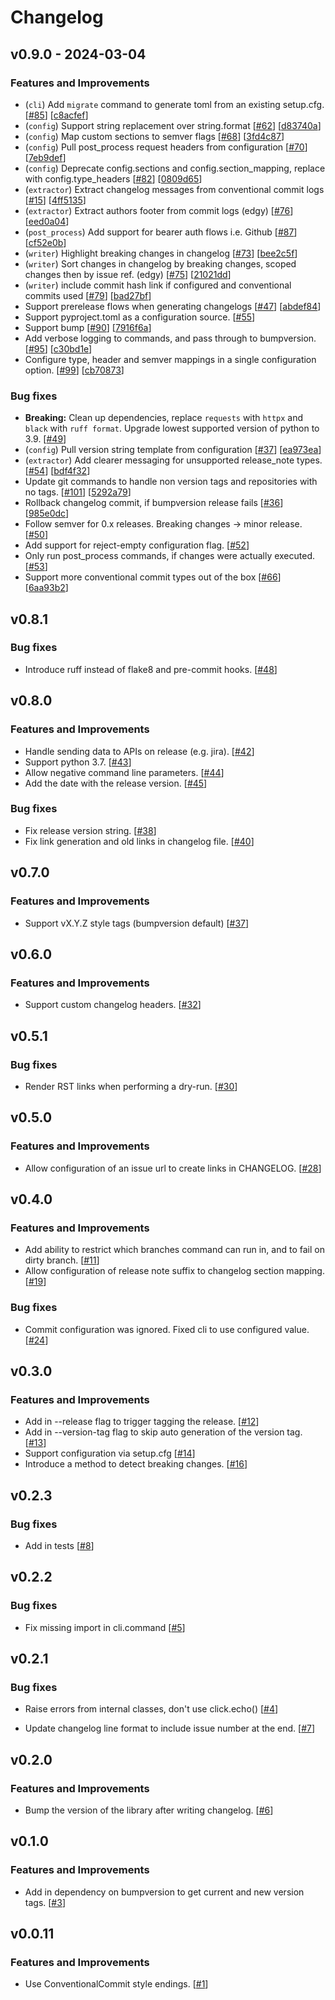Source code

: # Changelog

## v0.9.0 - 2024-03-04

### Features and Improvements

- (`cli`) Add `migrate` command to generate toml from an existing setup.cfg. [[#85](https://github.com/EdgyEdgemond/changelog-gen/issues/85)] [[c8acfef](https://github.com/EdgyEdgemond/changelog-gen/commit/c8acfef69588ec282fbeca32ca0474cc0319c69b)]
- (`config`) Support string replacement over string.format [[#62](https://github.com/EdgyEdgemond/changelog-gen/issues/62)] [[d83740a](https://github.com/EdgyEdgemond/changelog-gen/commit/d83740a40028cbac93cd61c5b48c369d9b9d0fa9)]
- (`config`) Map custom sections to semver flags [[#68](https://github.com/EdgyEdgemond/changelog-gen/issues/68)] [[3fd4c87](https://github.com/EdgyEdgemond/changelog-gen/commit/3fd4c874b3a7e2bfb693668ccfbafda6acaff43a)]
- (`config`) Pull post_process request headers from configuration [[#70](https://github.com/EdgyEdgemond/changelog-gen/issues/70)] [[7eb9def](https://github.com/EdgyEdgemond/changelog-gen/commit/7eb9def5db6164ef3a343482ac2619ce7d6ab6ce)]
- (`config`) Deprecate config.sections and config.section_mapping, replace with config.type_headers [[#82](https://github.com/EdgyEdgemond/changelog-gen/issues/82)] [[0809d65](https://github.com/EdgyEdgemond/changelog-gen/commit/0809d65ed59d456ca0461d0c8916410efbed348a)]
- (`extractor`) Extract changelog messages from conventional commit logs [[#15](https://github.com/EdgyEdgemond/changelog-gen/issues/15)] [[4ff5135](https://github.com/EdgyEdgemond/changelog-gen/commit/4ff5135871b1aaf7044efb50ee05fd91292d3ecf)]
- (`extractor`) Extract authors footer from commit logs (edgy) [[#76](https://github.com/EdgyEdgemond/changelog-gen/issues/76)] [[eed0a04](https://github.com/EdgyEdgemond/changelog-gen/commit/eed0a04a6b99a8ee7b229948cff69068f5a3ae12)]
- (`post_process`) Add support for bearer auth flows i.e. Github [[#87](https://github.com/EdgyEdgemond/changelog-gen/issues/87)] [[cf52e0b](https://github.com/EdgyEdgemond/changelog-gen/commit/cf52e0b7354e9da9a44c1fed7f15a45c3ba82125)]
- (`writer`) Highlight breaking changes in changelog [[#73](https://github.com/EdgyEdgemond/changelog-gen/issues/73)] [[bee2c5f](https://github.com/EdgyEdgemond/changelog-gen/commit/bee2c5f16e4ed12dc029663243676fda85022d31)]
- (`writer`) Sort changes in changelog by breaking changes, scoped changes then by issue ref. (edgy) [[#75](https://github.com/EdgyEdgemond/changelog-gen/issues/75)] [[21021dd](https://github.com/EdgyEdgemond/changelog-gen/commit/21021dd6d2f2f3ed024f4fe16a0342202b795fd2)]
- (`writer`) include commit hash link if configured and conventional commits used [[#79](https://github.com/EdgyEdgemond/changelog-gen/issues/79)] [[bad27bf](https://github.com/EdgyEdgemond/changelog-gen/commit/bad27bf69086e099009c5b65bcd5c6ac7e0f2967)]
- Support prerelease flows when generating changelogs [[#47](https://github.com/EdgyEdgemond/changelog-gen/issues/47)] [[abdef84](https://github.com/EdgyEdgemond/changelog-gen/commit/abdef84d8153d2669374e313f644bd1fa03b74bc)]
- Support pyproject.toml as a configuration source. [[#55](https://github.com/EdgyEdgemond/changelog-gen/issues/55)]
- Support bump [[#90](https://github.com/EdgyEdgemond/changelog-gen/issues/90)] [[7916f6a](https://github.com/EdgyEdgemond/changelog-gen/commit/7916f6a4f3683b7f37f4968e408071f2c9e13c43)]
- Add verbose logging to commands, and pass through to bumpversion. [[#95](https://github.com/EdgyEdgemond/changelog-gen/issues/95)] [[c30bd1e](https://github.com/EdgyEdgemond/changelog-gen/commit/c30bd1e48066915f071d18061bdfd310f69dc869)]
- Configure type, header and semver mappings in a single configuration option. [[#99](https://github.com/EdgyEdgemond/changelog-gen/issues/99)] [[cb70873](https://github.com/EdgyEdgemond/changelog-gen/commit/cb70873b5c5b8f1c7f0d44f75852b5e34b12dd34)]

### Bug fixes

- **Breaking:** Clean up dependencies, replace `requests` with `httpx` and `black` with `ruff
format`.  Upgrade lowest supported version of python to 3.9. [[#49](https://github.com/EdgyEdgemond/changelog-gen/issues/49)]
- (`config`) Pull version string template from configuration [[#37](https://github.com/EdgyEdgemond/changelog-gen/issues/37)] [[ea973ea](https://github.com/EdgyEdgemond/changelog-gen/commit/ea973ea656ffb92e0260920612d93e3bfea6809f)]
- (`extractor`) Add clearer messaging for unsupported release_note types. [[#54](https://github.com/EdgyEdgemond/changelog-gen/issues/54)] [[bdf4f32](https://github.com/EdgyEdgemond/changelog-gen/commit/bdf4f32c616c00f4a9a2b45b8c14406b6694a7cd)]
- Update git commands to handle non version tags and repositories with no tags. [[#101](https://github.com/EdgyEdgemond/changelog-gen/issues/101)] [[5292a79](https://github.com/EdgyEdgemond/changelog-gen/commit/5292a790ed90d3211e16f408a4f195de8612be73)]
- Rollback changelog commit, if bumpversion release fails [[#36](https://github.com/EdgyEdgemond/changelog-gen/issues/36)] [[985e0dc](https://github.com/EdgyEdgemond/changelog-gen/commit/985e0dcc0941995ff5c74a3abf0f9608b65c0ea0)]
- Follow semver for 0.x releases. Breaking changes -> minor release. [[#50](https://github.com/EdgyEdgemond/changelog-gen/issues/50)]
- Add support for reject-empty configuration flag. [[#52](https://github.com/EdgyEdgemond/changelog-gen/issues/52)]
- Only run post_process commands, if changes were actually executed. [[#53](https://github.com/EdgyEdgemond/changelog-gen/issues/53)]
- Support more conventional commit types out of the box [[#66](https://github.com/EdgyEdgemond/changelog-gen/issues/66)] [[6aa93b2](https://github.com/EdgyEdgemond/changelog-gen/commit/6aa93b2061c382b637c2ed2b3dfbfac75cc3f30c)]

## v0.8.1

### Bug fixes

- Introduce ruff instead of flake8 and pre-commit hooks. [[#48](https://github.com/EdgyEdgemond/changelog-gen/issues/48)]

## v0.8.0

### Features and Improvements

- Handle sending data to APIs on release (e.g. jira). [[#42](https://github.com/EdgyEdgemond/changelog-gen/issues/42)]
- Support python 3.7. [[#43](https://github.com/EdgyEdgemond/changelog-gen/issues/43)]
- Allow negative command line parameters. [[#44](https://github.com/EdgyEdgemond/changelog-gen/issues/44)]
- Add the date with the release version. [[#45](https://github.com/EdgyEdgemond/changelog-gen/issues/45)]

### Bug fixes

- Fix release version string. [[#38](https://github.com/EdgyEdgemond/changelog-gen/issues/38)]
- Fix link generation and old links in changelog file. [[#40](https://github.com/EdgyEdgemond/changelog-gen/issues/40)]

## v0.7.0

### Features and Improvements

- Support vX.Y.Z style tags (bumpversion default) [[#37](https://github.com/EdgyEdgemond/changelog-gen/issues/37)]

## v0.6.0

### Features and Improvements

- Support custom changelog headers. [[#32](https://github.com/EdgyEdgemond/changelog-gen/issues/32)]

## v0.5.1

### Bug fixes

- Render RST links when performing a dry-run. [[#30](https://github.com/EdgyEdgemond/changelog-gen/issues/30)]

## v0.5.0

### Features and Improvements

- Allow configuration of an issue url to create links in CHANGELOG. [[#28](https://github.com/EdgyEdgemond/changelog-gen/issues/28)]

## v0.4.0

### Features and Improvements

- Add ability to restrict which branches command can run in, and to fail on dirty branch. [[#11](https://github.com/EdgyEdgemond/changelog-gen/issues/11)]
- Allow configuration of release note suffix to changelog section mapping. [[#19](https://github.com/EdgyEdgemond/changelog-gen/issues/19)]

### Bug fixes

- Commit configuration was ignored. Fixed cli to use configured value. [[#24](https://github.com/EdgyEdgemond/changelog-gen/issues/24)]

## v0.3.0

### Features and Improvements

- Add in --release flag to trigger tagging the release. [[#12](https://github.com/EdgyEdgemond/changelog-gen/issues/12)]
- Add in --version-tag flag to skip auto generation of the version tag. [[#13](https://github.com/EdgyEdgemond/changelog-gen/issues/13)]
- Support configuration via setup.cfg [[#14](https://github.com/EdgyEdgemond/changelog-gen/issues/14)]
- Introduce a method to detect breaking changes. [[#16](https://github.com/EdgyEdgemond/changelog-gen/issues/16)]

## v0.2.3

### Bug fixes

- Add in tests [[#8](https://github.com/EdgyEdgemond/changelog-gen/issues/8)]

## v0.2.2

### Bug fixes

- Fix missing import in cli.command [[#5](https://github.com/EdgyEdgemond/changelog-gen/issues/5)]

## v0.2.1

### Bug fixes

- Raise errors from internal classes, don't use click.echo() [[#4](https://github.com/EdgyEdgemond/changelog-gen/issues/4)]

- Update changelog line format to include issue number at the end. [[#7](https://github.com/EdgyEdgemond/changelog-gen/issues/7)]

## v0.2.0

### Features and Improvements

- Bump the version of the library after writing changelog. [[#6](https://github.com/EdgyEdgemond/changelog-gen/issues/6)]

## v0.1.0

### Features and Improvements

- Add in dependency on bumpversion to get current and new version tags. [[#3](https://github.com/EdgyEdgemond/changelog-gen/issues/3)]

## v0.0.11

### Features and Improvements

- Use ConventionalCommit style endings. [[#1](https://github.com/EdgyEdgemond/changelog-gen/issues/1)]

:: Your assignment ::
Exactly the lines from the top of the listing through the line with "Deprecate config.sections and", and no pictures, should be printed.

:: Solution for this problem ::
Source code

: # Changelog

## v0.9.0 - 2024-03-04

### Features and Improvements

- (`cli`) Add `migrate` command to generate toml from an existing setup.cfg. [[#85](https://github.com/EdgyEdgemond/changelog-gen/issues/85)] [[c8acfef](https://github.com/EdgyEdgemond/changelog-gen/commit/c8acfef69588ec282fbeca32ca0474cc0319c69b)]
- (`config`) Support string replacement over string.format [[#62](https://github.com/EdgyEdgemond/changelog-gen/issues/62)] [[d83740a](https://github.com/EdgyEdgemond/changelog-gen/commit/d83740a40028cbac93cd61c5b48c369d9b9d0fa9)]
- (`config`) Map custom sections to semver flags [[#68](https://github.com/EdgyEdgemond/changelog-gen/issues/68)] [[3fd4c87](https://github.com/EdgyEdgemond/changelog-gen/commit/3fd4c874b3a7e2bfb693668ccfbafda6acaff43a)]
- (`config`) Pull post_process request headers from configuration [[#70](https://github.com/EdgyEdgemond/changelog-gen/issues/70)] [[7eb9def](https://github.com/EdgyEdgemond/changelog-gen/commit/7eb9def5db6164ef3a343482ac2619ce7d6ab6ce)]
- (`config`) Deprecate config.sections and config.section_mapping, replace with config.type_headers [[#82](https://github.com/EdgyEdgemond/changelog-gen/issues/82)] [[0809d65](https://github.com/EdgyEdgemond/changelog-gen/commit/0809d65ed59d456ca0461d0c8916410efbed348a)]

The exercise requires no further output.